She smiled at him radiantly.

"I guess maybe you'll need ginger ale though," he added.

"Not me. Just the bottle."

"Sure enough?"

She laughed scornfully.

"Try me. I can drink anything any man can. Let's sit down."

She perched herself on the side of a table and he dropped into one of the wicker chairs beside her. Taking out the cork she held the flask to her lips and took a long drink. He watched her fascinated.

"Like it?"

She shook her head breathlessly.

"No, but I like the way it makes me feel. I think most people are that way."

Jim agreed.

"My daddy liked it too well. It got him."

"American men," said Nancy gravely, "don't know how to drink."

"What?" Jim was startled.

"In fact," she went on carelessly, "they don't know how to do anything very well. The one thing I regret in my life is that I wasn't born in England."

"In England?"

"Yes. It's the one regret of my life that I wasn't."

"Do you like it over there?" "Yes. Immensely. I've never been there in person, but I've met a lot of Englishmen who were over here in the army, Oxford and Cambridge men--you know, that's like Sewanee and University of Georgia are here--and of course I've read a lot of English novels."

Jim was interested, amazed.

"D' you ever hear of Lady Diana Manner?" she asked earnestly.

No, Jim had not.

"Well, she's what I'd like to be. Dark, you know, like me, and wild as sin. She's the girl who rode her horse up the steps of some cathedral or church or something and all the novelists made their heroines do it afterwards."

Jim nodded politely. He was out of his depths.

"Pass the bottle," suggested Nancy. "I'm going to take another little one. A little drink wouldn't hurt a baby.

"You see," she continued, again breathless after a draught. "People over there have style, Nobody has style here. I mean the boys here aren't really worth dressing up for or doing sensational things for. Don't you know?"

"I suppose so--I mean I suppose not," murmured Jim.

"And I'd like to do 'em an' all. I'm really the only girl in town that has style."

She stretched, out her arms and yawned pleasantly.

"Pretty evening."

"Sure is," agreed Jim.

"Like to have boat" she suggested dreamily. "Like to sail out on a silver lake, say the Thames, for instance. Have champagne and caviare sandwiches along. Have about eight people. And one of the men would jump overboard to amuse the party, and get drowned like a man did with Lady Diana Manners once."

"Did he do it to please her?" "Didn't mean drown himself to please her. He just meant to jump overboard and make everybody laugh,"

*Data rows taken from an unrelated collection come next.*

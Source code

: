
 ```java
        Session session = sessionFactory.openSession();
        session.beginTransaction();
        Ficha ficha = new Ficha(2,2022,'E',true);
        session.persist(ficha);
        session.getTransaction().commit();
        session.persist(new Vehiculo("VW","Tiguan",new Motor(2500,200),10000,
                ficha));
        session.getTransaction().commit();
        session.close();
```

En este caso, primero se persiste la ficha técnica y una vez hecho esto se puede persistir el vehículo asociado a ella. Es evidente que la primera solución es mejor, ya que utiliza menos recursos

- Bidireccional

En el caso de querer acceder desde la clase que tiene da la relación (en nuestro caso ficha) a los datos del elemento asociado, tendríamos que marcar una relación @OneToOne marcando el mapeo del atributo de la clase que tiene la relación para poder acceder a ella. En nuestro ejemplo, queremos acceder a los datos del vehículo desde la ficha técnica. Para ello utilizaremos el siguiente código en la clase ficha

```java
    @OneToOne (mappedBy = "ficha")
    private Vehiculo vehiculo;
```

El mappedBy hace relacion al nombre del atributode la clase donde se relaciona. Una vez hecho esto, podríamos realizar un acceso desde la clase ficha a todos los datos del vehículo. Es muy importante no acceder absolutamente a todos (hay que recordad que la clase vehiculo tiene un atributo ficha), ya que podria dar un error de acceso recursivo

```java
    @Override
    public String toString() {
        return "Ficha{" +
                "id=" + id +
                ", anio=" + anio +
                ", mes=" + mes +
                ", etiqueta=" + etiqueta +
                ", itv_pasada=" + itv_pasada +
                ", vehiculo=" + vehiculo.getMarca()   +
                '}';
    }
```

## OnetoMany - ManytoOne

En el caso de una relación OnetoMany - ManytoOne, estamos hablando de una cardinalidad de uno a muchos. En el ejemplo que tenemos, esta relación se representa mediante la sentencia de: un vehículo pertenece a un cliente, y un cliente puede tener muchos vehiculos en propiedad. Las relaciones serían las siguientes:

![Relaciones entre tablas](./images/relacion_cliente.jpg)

"I reckin they just died laughin' when he drowned."

"Oh, I suppose they laughed a little," she admitted. "I imagine she did, anyway. She's pretty hard, I guess--like I am."

"You hard?"

"Like nails." She yawned again and added, "Give me a little more from that bottle."

Jim hesitated but she held out her hand defiantly, "Don't treat me like a girl;" she warned him. "I'm not like any girl _you_ ever saw," She considered. "Still, perhaps you're right. You got--you got old head on young shoulders."

She jumped to her feet and moved toward the door. The Jelly-bean rose also.

"Good-bye," she said politely, "good-bye. Thanks, Jelly-bean."

Then she stepped inside and left him wide-eyed upon the porch.

III

At twelve o'clock a procession of cloaks issued single file from the women's dressing-room and, each one pairing with a coated beau like dancers meeting in a cotillion figure, drifted through the door with sleepy happy laughter--through the door into the dark where autos backed and snorted and parties called to one another and gathered around the water-cooler.

Jim, sitting in his corner, rose to look for Clark. They had met at eleven; then Clark had gone in to dance. So, seeking him, Jim wandered into the soft-drink stand that had once been a bar. The room was deserted except for a sleepy negro dozing behind the counter and two boys lazily fingering a pair of dice at one of the tables. Jim was about to leave when he saw Clark coming in. At the same moment Clark looked up.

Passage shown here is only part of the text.